Tehran(ANN)-The mayors of Tehran and Rome, Pirouz Hanachi and Virginia Raggi, have exchanged their respective municipalities’ experiences in confronting the new coronavirus outbreak.
The two spoke via Skype in the presence of the Italian Ambassador to Tehran, Giuseppe Perrone, ISNA reported on Tuesday.
The two conceded that the pandemic has come to trouble the entire international community alike, with Hanachi saying, “We are all going through tough days. The coronavirus crisis showed that the world is not limited to geographical boundaries.”
Raggi agreed, saying, “I am glad that we all share the same cause [of battling the virus]…we are all in the same boat.”
The new coronavirus initially emerged in China late last year and is now spreading across the globe. Worldwide, there have been more than 800,000 confirmed cases of the virus and over 39,500 deaths.
The outbreak has taken 2,898 lives in Iran. Italy was the first country to overtake China concerning the number of human losses, although, it currently stands second after the United States, with 11,591 fatalities.
Each mayor then went on to detail their respective countries and cities’ preventive measures in the face of the spread.
Hanachi expressed delight that the outbreak had come under control in the north-central Iranian city of Qom, where it first emerged, as well as the northern province of Gilan and Mazandaran, two other hotspots. “Some megalopolises are, however, yet to face the peak of the outbreak,” he noted.
The Health Ministry set up a website that has so far been used by more than 58 million Iranian citizens to report their health status, Hanachi said, noting that those citing virus-related symptoms were provided with relevant directives or hospitalized.
In a rare development, the country also shut down its religious centers, including highly-frequented shrines, to block the spread, the Tehran mayor said.
The Tehran mayor said the country was attacked by the novel virus at a time when it was already facing another virus manifesting itself in the form of the United States’ sanctions.

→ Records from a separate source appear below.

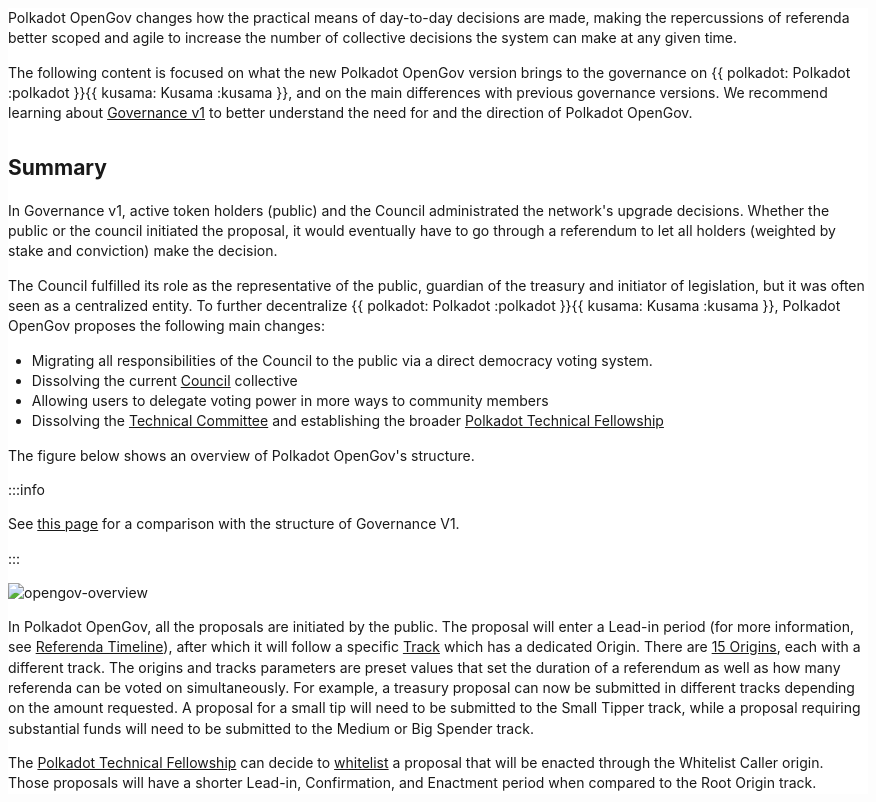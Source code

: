 Polkadot OpenGov changes how the practical means of day-to-day decisions are made, making the
repercussions of referenda better scoped and agile to increase the number of collective decisions
the system can make at any given time.

The following content is focused on what the new Polkadot OpenGov version brings to the governance
on {{ polkadot: Polkadot :polkadot }}{{ kusama: Kusama :kusama }}, and on the main differences with
previous governance versions. We recommend learning about
[Governance v1](./archive/learn-governance.md) to better understand the need for and the direction
of Polkadot OpenGov.

## Summary

In Governance v1, active token holders (public) and the Council administrated the network's upgrade
decisions. Whether the public or the council initiated the proposal, it would eventually have to go
through a referendum to let all holders (weighted by stake and conviction) make the decision.

The Council fulfilled its role as the representative of the public, guardian of the treasury and
initiator of legislation, but it was often seen as a centralized entity. To further decentralize
{{ polkadot: Polkadot :polkadot }}{{ kusama: Kusama :kusama }}, Polkadot OpenGov proposes the
following main changes:

- Migrating all responsibilities of the Council to the public via a direct democracy voting system.
- Dissolving the current [Council](./archive/learn-governance.md#council) collective
- Allowing users to delegate voting power in more ways to community members
- Dissolving the [Technical Committee](./archive/learn-governance.md#technical-committee) and
  establishing the broader [Polkadot Technical Fellowship](./learn-polkadot-technical-fellowship.md)

The figure below shows an overview of Polkadot OpenGov's structure.

:::info

See [this page](./archive/learn-governance.md#summary) for a comparison with the structure of
Governance V1.

:::

![opengov-overview](../assets/opengov-overview.png)

In Polkadot OpenGov, all the proposals are initiated by the public. The proposal will enter a
Lead-in period (for more information, see [Referenda Timeline](#referenda-timeline)), after which it
will follow a specific [Track](#origins-and-tracks) which has a dedicated Origin. There are
[15 Origins](./learn-polkadot-opengov-origins.md#origins-and-tracks-info), each with a different
track. The origins and tracks parameters are preset values that set the duration of a referendum as
well as how many referenda can be voted on simultaneously. For example, a treasury proposal can now
be submitted in different tracks depending on the amount requested. A proposal for a small tip will
need to be submitted to the Small Tipper track, while a proposal requiring substantial funds will
need to be submitted to the Medium or Big Spender track.

The [Polkadot Technical Fellowship](./learn-polkadot-technical-fellowship.md) can decide to
[whitelist](#whitelisting) a proposal that will be enacted through the Whitelist Caller origin.
Those proposals will have a shorter Lead-in, Confirmation, and Enactment period when compared to the
Root Origin track.
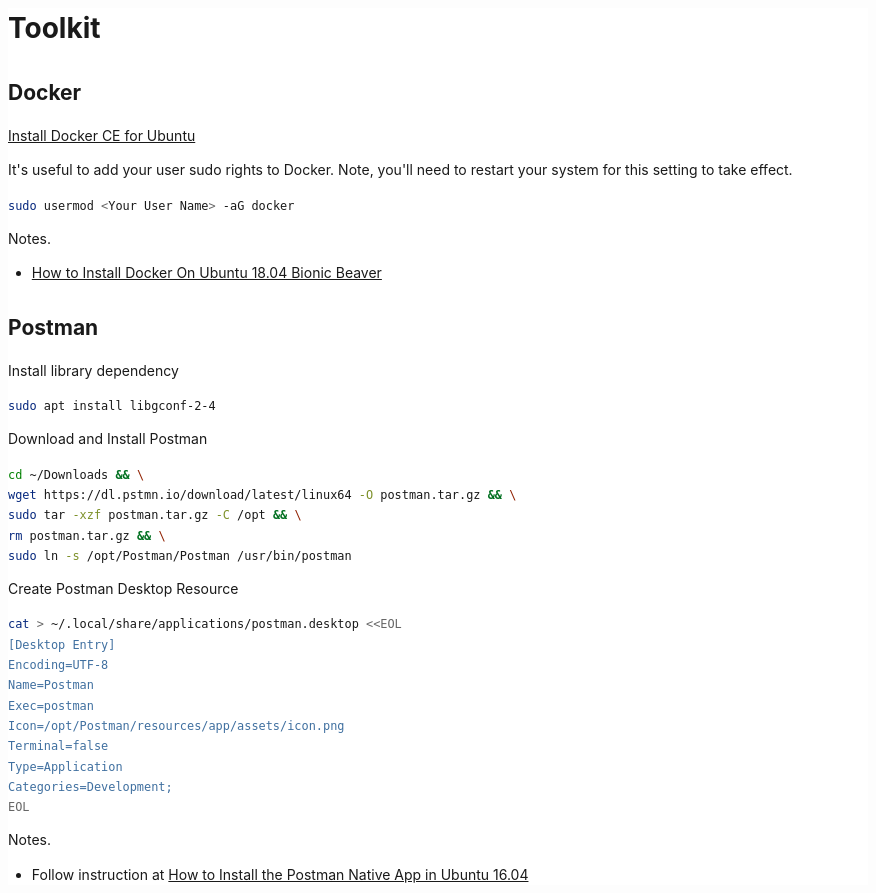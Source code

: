 

# Toolkit

## Docker

[Install Docker CE for Ubuntu](https://docs.docker.com/install/linux/docker-ce/ubuntu/#set-up-the-repository)

It's useful to add your user sudo rights to Docker. Note, you'll need to restart your system for this setting to take effect.

```bash
sudo usermod <Your User Name> -aG docker
```

Notes.

* [How to Install Docker On Ubuntu 18.04 Bionic Beaver](https://linuxconfig.org/how-to-install-docker-on-ubuntu-18-04-bionic-beaver)


## Postman


Install library dependency

```bash
sudo apt install libgconf-2-4
```

Download and Install Postman

```bash
cd ~/Downloads && \
wget https://dl.pstmn.io/download/latest/linux64 -O postman.tar.gz && \
sudo tar -xzf postman.tar.gz -C /opt && \
rm postman.tar.gz && \
sudo ln -s /opt/Postman/Postman /usr/bin/postman
```

Create Postman Desktop Resource

```bash
cat > ~/.local/share/applications/postman.desktop <<EOL
[Desktop Entry]
Encoding=UTF-8
Name=Postman
Exec=postman
Icon=/opt/Postman/resources/app/assets/icon.png
Terminal=false
Type=Application
Categories=Development;
EOL
```

Notes.
* Follow instruction at [How to Install the Postman Native App in Ubuntu 16.04](https://blog.bluematador.com/posts/postman-how-to-install-on-ubuntu-1604/)
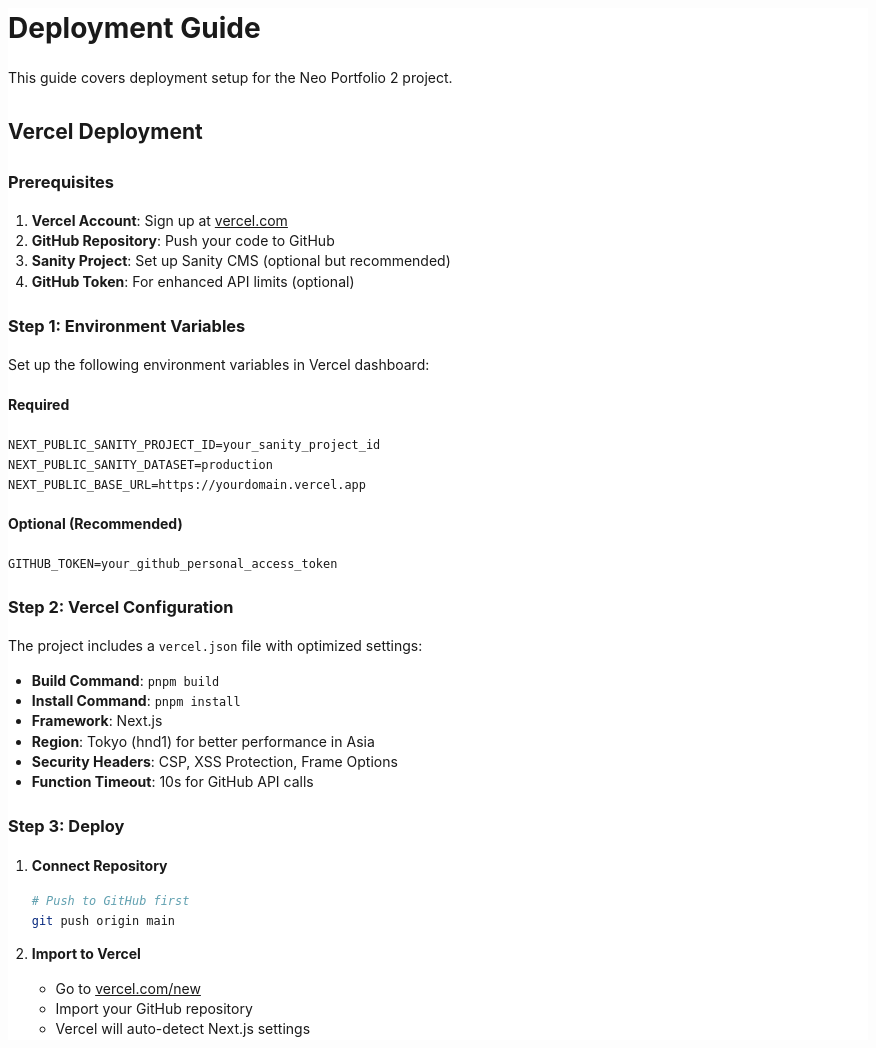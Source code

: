 # Deployment Guide

This guide covers deployment setup for the Neo Portfolio 2 project.

## Vercel Deployment

### Prerequisites

1. **Vercel Account**: Sign up at [vercel.com](https://vercel.com)
2. **GitHub Repository**: Push your code to GitHub
3. **Sanity Project**: Set up Sanity CMS (optional but recommended)
4. **GitHub Token**: For enhanced API limits (optional)

### Step 1: Environment Variables

Set up the following environment variables in Vercel dashboard:

#### Required
```env
NEXT_PUBLIC_SANITY_PROJECT_ID=your_sanity_project_id
NEXT_PUBLIC_SANITY_DATASET=production
NEXT_PUBLIC_BASE_URL=https://yourdomain.vercel.app
```

#### Optional (Recommended)
```env
GITHUB_TOKEN=your_github_personal_access_token
```

### Step 2: Vercel Configuration

The project includes a `vercel.json` file with optimized settings:

- **Build Command**: `pnpm build`
- **Install Command**: `pnpm install` 
- **Framework**: Next.js
- **Region**: Tokyo (hnd1) for better performance in Asia
- **Security Headers**: CSP, XSS Protection, Frame Options
- **Function Timeout**: 10s for GitHub API calls

### Step 3: Deploy

1. **Connect Repository**
   ```bash
   # Push to GitHub first
   git push origin main
   ```

2. **Import to Vercel**
   - Go to [vercel.com/new](https://vercel.com/new)
   - Import your GitHub repository
   - Vercel will auto-detect Next.js settings
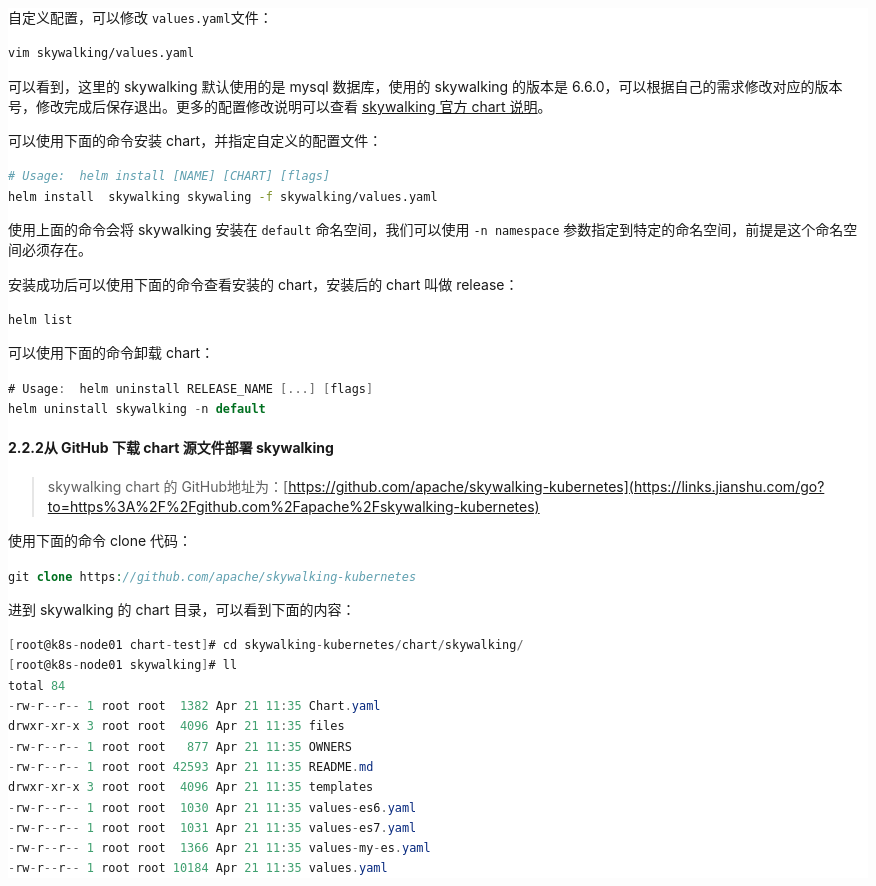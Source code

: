 自定义配置，可以修改 `values.yaml`文件：

```undefined
vim skywalking/values.yaml
```

可以看到，这里的 skywalking 默认使用的是 mysql 数据库，使用的 skywalking 的版本是 6.6.0，可以根据自己的需求修改对应的版本号，修改完成后保存退出。更多的配置修改说明可以查看 [skywalking 官方 chart 说明](https://links.jianshu.com/go?to=https%3A%2F%2Fartifacthub.io%2Fpackages%2Fhelm%2Fchoerodon%2Fskywalking)。

可以使用下面的命令安装 chart，并指定自定义的配置文件：

```bash
# Usage:  helm install [NAME] [CHART] [flags]
helm install  skywalking skywaling -f skywalking/values.yaml
```

使用上面的命令会将 skywalking 安装在 `default` 命名空间，我们可以使用 `-n namespace` 参数指定到特定的命名空间，前提是这个命名空间必须存在。

安装成功后可以使用下面的命令查看安装的 chart，安装后的 chart 叫做 release：

```cpp
helm list
```

可以使用下面的命令卸载 chart：

```csharp
# Usage:  helm uninstall RELEASE_NAME [...] [flags]
helm uninstall skywalking -n default
```

#### 2.2.2从 GitHub 下载 chart 源文件部署 skywalking

> skywalking chart 的 GitHub地址为：[https://github.com/apache/skywalking-kubernetes](https://links.jianshu.com/go?to=https%3A%2F%2Fgithub.com%2Fapache%2Fskywalking-kubernetes)

使用下面的命令 clone 代码：

```php
git clone https://github.com/apache/skywalking-kubernetes
```

进到 skywalking 的 chart 目录，可以看到下面的内容：

```csharp
[root@k8s-node01 chart-test]# cd skywalking-kubernetes/chart/skywalking/
[root@k8s-node01 skywalking]# ll
total 84
-rw-r--r-- 1 root root  1382 Apr 21 11:35 Chart.yaml
drwxr-xr-x 3 root root  4096 Apr 21 11:35 files
-rw-r--r-- 1 root root   877 Apr 21 11:35 OWNERS
-rw-r--r-- 1 root root 42593 Apr 21 11:35 README.md
drwxr-xr-x 3 root root  4096 Apr 21 11:35 templates
-rw-r--r-- 1 root root  1030 Apr 21 11:35 values-es6.yaml
-rw-r--r-- 1 root root  1031 Apr 21 11:35 values-es7.yaml
-rw-r--r-- 1 root root  1366 Apr 21 11:35 values-my-es.yaml
-rw-r--r-- 1 root root 10184 Apr 21 11:35 values.yaml
```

“The sanctions were probably one of the reasons that delayed our identification of the virus in Iran,” he noted, adding that at the time when the coronavirus emerged, the country was suffering from a shortage of diagnostic kits and laboratories. However, it has now enhanced the number of such laboratories to as many as 50, the mayor said.
Tehran, for its part, tried to break the chain of the spread and promote social distancing by preventing unnecessary citywide and interurban trips, setting up extra online services, disinfecting urban roads and homeless shelters as well as public transportation stations and vehicles on a daily basis, Hanachi said.
The country also created more intensive care unit beds, including 350 extra ones at one hospital in the capital, he remarked.
The Tehran mayor hoped that the Iranian and Italian capitals would come round to signing an agreement that entitles them as each other’s “sister cities” once the overall situation improves.
Raggi described how Italy came to face the virus in its northern part, with the city of Brescia reporting its first case, where the army had to be called in to collect the bodies of the victims.
The country then began shutting down its beaches, parks and other places hosting large concentrations of people, and preventing the public from going outside other than for providing for their daily needs, Raggi said. Italy has likewise enhanced its online services, and even provided personal computers to households, she added.
Those testing positive have been isolated at their homes, and are provided with their requirements by the government, while others reporting acute respiratory problems have been hospitalized, Raggi noted.
The Italian capital is also indulging in disinfecting routines, encouraging limited use of public transportation services, and providing psychological counseling for people to better cope with the lockdown, the Italian mayor said.
The Italian ambassador, meanwhile, praised the Iranian health apparatus’ performance in the face of the outbreak. “It is true that Tehran is one of the biggest cities to be affected by the coronavirus, but we got to closely witness the country’s deployment of an efficient and effective health system [amid the situation],” he said.
As a case in point, Ambassador Perrone said the Iranian health service successfully diagnosed one infection case inside the Italian Embassy.
‘Europe soliciting Iran help’
Meanwhile, Iran’s Health Minister Saeed Namaki reported that the country’s successful experience in harnessing the virus had had European officials seeking to use the Islamic Republic’s knowhow against the pandemic.
“Europeans called the other day, asking to hold a video conference, through which they could get to learn about our experience, and wondering how we managed to bring the outbreak under control within the country’s extensive expanse that is as big as several European countries put together,” he said, addressing a meeting in the Judiciary’s headquarters.